El odio, el mural y los cuadros

Por Hugo Cravero

 

El Odio


Max Dellupi es un actor, escritor y comunicador cordobés. Gracias a Víctor Hugo Morales se hizo conocido en el país con el personaje de Telma, que junto a Nancy, dos señoras paquetas de clase media acomodada, despotrican contra la presidenta en un banco de plaza. El squetch, original del Canal 10 de la Universidad de Córdoba, dura 3 minutos, y de manera desopilante se envenenan hablando mal del kirchnerismo, con teorías retorcidas y conspirativas.


Lo extraño es que esta forma de humor es superado por el resentimiento que se escucha a veces en colas de supermercados contra el gobierno. Se soportan verdaderos dislates, enfundados desde la toxicidad mediática, que se repite como redes siniestras.


El odio parece triunfante, cuando se cafetea en un bar y ese canal de noticias miente de manera inquisidora en el fondo del boliche, silente y corrupto. El parroquiano lo relojea y termina hablando por boca de otro. Ni más, ni menos.
Simples mortales repitentes de las blasfemias cargadas de ira, en nombre de una libertad de dudosa procedencia.

El Mural


Los pibes de El Movimiento son unos flacos que militan desde siempre. Mi hija Rocío se cruzó a dos ellos en Cuba, donde hicieron un mural en Santiago en homenaje al Che. Entienden a la cultura como un derecho de todos, de acceso amplio y libre. Sus trabajos son coloridos, repletos de matices, amor, rebeldía. Una mixtura que los convierten en mágicos y que circulan ya todo el continente.


El 10 de diciembre de 2012, en medio del mega recital, por los 29 años de democracia, en la Plaza Acceso Sur de Baigorria un grupo de estos muchachos pintaron el mural donde Néstor Kirchner le ordena al general Roberto Bendini que baje los cuadros de los dictadores Jorge Rafael Videla y Reynaldo Bignone del colegio militar del Palomar. La imagen nos sigue emocionando hasta las lágrimas. Aquel desprolijo presidente, a menos de un año de gobierno, el 24 de marzo de 2004, tenía ese gesto inmenso para todos los que abrazamos la causa de los derechos humanos. Fue como un respiro de alivio urgente al alma. Un triunfo de la verdad ante tanta mentira.


Manos llenas de ese odio televisado las 24 horas, creyeron insultar uno de los hechos más hermosos de la historia nacional. Qué ilusos. Cómo creen que el amor por los cumpas que dieron la vida por este sueño colectivo, va ser borrado por idiotas funcionales.

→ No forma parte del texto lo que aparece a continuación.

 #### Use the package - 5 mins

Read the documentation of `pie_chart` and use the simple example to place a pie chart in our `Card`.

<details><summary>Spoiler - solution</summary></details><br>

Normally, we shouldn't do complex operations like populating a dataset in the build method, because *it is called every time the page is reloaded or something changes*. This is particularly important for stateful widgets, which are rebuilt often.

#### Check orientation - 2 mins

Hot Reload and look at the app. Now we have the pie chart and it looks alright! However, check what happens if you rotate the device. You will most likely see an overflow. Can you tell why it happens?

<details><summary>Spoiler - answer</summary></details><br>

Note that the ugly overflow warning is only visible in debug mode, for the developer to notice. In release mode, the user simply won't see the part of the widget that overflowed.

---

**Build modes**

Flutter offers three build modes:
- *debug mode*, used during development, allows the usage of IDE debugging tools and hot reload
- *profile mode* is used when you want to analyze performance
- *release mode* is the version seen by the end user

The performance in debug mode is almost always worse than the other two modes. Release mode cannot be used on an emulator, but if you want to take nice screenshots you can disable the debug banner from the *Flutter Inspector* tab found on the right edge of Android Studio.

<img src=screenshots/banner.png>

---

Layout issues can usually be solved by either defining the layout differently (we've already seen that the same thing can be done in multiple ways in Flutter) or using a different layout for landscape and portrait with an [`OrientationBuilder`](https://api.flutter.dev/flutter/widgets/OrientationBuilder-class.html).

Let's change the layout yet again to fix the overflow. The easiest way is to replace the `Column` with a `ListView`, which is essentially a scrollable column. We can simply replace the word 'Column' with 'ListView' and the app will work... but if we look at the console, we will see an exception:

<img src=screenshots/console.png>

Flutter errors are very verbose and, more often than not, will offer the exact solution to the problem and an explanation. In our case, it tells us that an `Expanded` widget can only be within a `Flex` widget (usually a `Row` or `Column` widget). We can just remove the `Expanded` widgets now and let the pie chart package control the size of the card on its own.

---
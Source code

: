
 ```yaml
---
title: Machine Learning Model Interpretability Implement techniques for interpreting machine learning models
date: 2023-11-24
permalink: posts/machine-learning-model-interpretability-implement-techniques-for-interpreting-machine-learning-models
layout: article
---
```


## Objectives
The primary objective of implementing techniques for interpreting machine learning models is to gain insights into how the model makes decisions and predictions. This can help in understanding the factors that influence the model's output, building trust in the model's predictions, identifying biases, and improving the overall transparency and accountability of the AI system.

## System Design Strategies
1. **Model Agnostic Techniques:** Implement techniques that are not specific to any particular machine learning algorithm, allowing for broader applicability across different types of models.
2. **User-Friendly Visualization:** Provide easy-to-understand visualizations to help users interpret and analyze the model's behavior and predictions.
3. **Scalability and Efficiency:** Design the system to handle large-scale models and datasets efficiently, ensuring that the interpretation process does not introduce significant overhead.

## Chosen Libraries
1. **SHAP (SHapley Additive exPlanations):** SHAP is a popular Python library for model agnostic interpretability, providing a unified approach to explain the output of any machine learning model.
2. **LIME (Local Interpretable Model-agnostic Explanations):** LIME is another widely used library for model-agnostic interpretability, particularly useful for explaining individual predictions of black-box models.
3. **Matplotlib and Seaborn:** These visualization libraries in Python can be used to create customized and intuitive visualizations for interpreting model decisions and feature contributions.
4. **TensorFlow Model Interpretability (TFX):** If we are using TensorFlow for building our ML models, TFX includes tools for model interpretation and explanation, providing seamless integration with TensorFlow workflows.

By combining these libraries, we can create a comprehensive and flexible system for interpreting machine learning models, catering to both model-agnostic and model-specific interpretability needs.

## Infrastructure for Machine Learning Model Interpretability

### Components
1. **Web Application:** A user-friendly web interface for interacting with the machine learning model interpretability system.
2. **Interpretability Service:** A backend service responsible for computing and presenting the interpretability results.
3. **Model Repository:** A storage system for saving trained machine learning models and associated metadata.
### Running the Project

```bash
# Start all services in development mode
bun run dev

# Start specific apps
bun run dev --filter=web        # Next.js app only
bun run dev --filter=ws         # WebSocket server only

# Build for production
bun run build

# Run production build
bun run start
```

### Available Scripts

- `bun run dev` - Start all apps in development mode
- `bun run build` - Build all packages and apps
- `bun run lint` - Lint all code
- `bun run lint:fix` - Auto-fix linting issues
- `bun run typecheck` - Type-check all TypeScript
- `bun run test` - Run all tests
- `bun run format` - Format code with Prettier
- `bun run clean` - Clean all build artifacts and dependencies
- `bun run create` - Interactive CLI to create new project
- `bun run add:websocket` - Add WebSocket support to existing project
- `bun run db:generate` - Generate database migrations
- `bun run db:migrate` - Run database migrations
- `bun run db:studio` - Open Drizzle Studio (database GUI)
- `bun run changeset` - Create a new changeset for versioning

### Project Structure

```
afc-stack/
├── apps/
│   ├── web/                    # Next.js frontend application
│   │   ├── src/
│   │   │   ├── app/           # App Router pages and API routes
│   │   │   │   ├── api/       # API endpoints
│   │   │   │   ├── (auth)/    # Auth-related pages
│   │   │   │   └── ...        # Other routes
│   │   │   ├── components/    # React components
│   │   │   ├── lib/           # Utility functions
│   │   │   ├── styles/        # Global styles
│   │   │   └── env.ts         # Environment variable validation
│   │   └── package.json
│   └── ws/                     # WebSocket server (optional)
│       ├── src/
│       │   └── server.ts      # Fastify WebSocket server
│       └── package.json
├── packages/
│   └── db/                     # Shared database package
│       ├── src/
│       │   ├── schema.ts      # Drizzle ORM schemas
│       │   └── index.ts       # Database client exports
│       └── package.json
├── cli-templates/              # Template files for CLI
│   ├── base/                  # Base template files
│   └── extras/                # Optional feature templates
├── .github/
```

Hay y habrá más murales, pintadas, grafitis, canciones, poemas, amaneceres, crepúsculos, días nublados, noches azules palpitantes, donde la tibieza de un tiempo de cosecha siempre estará atenta de la gloria final.

 

Los Cuadros


La victoria popular va a ocurrir. De eso no hay dudas. No será mañana, ni el próximo jueves por la tarde. Pero llegará, porque hay gente que nunca se rindió, ni se rendirá.


Hay etapas de quietud y silencio. Hay momentos de ruptura y movilidad.


Si algo dejó esta década, fue el triunfo en las cabezas de miles de jóvenes. El compromiso se sumó al cotidiano andar.
No podemos dejar de emocionarnos en ver tanta pibada hermanada a un proyecto. Esa pintura de una realidad implacable, no habrá cobarde aerosol capaz de borrarla.


Sólo se sabe, que está más cerca que nunca esa conquista de los tiempos. Para el mal de esos pocos, para el bien de todos los demás que seguimos garabateando arco iris en tapiales y horizontes.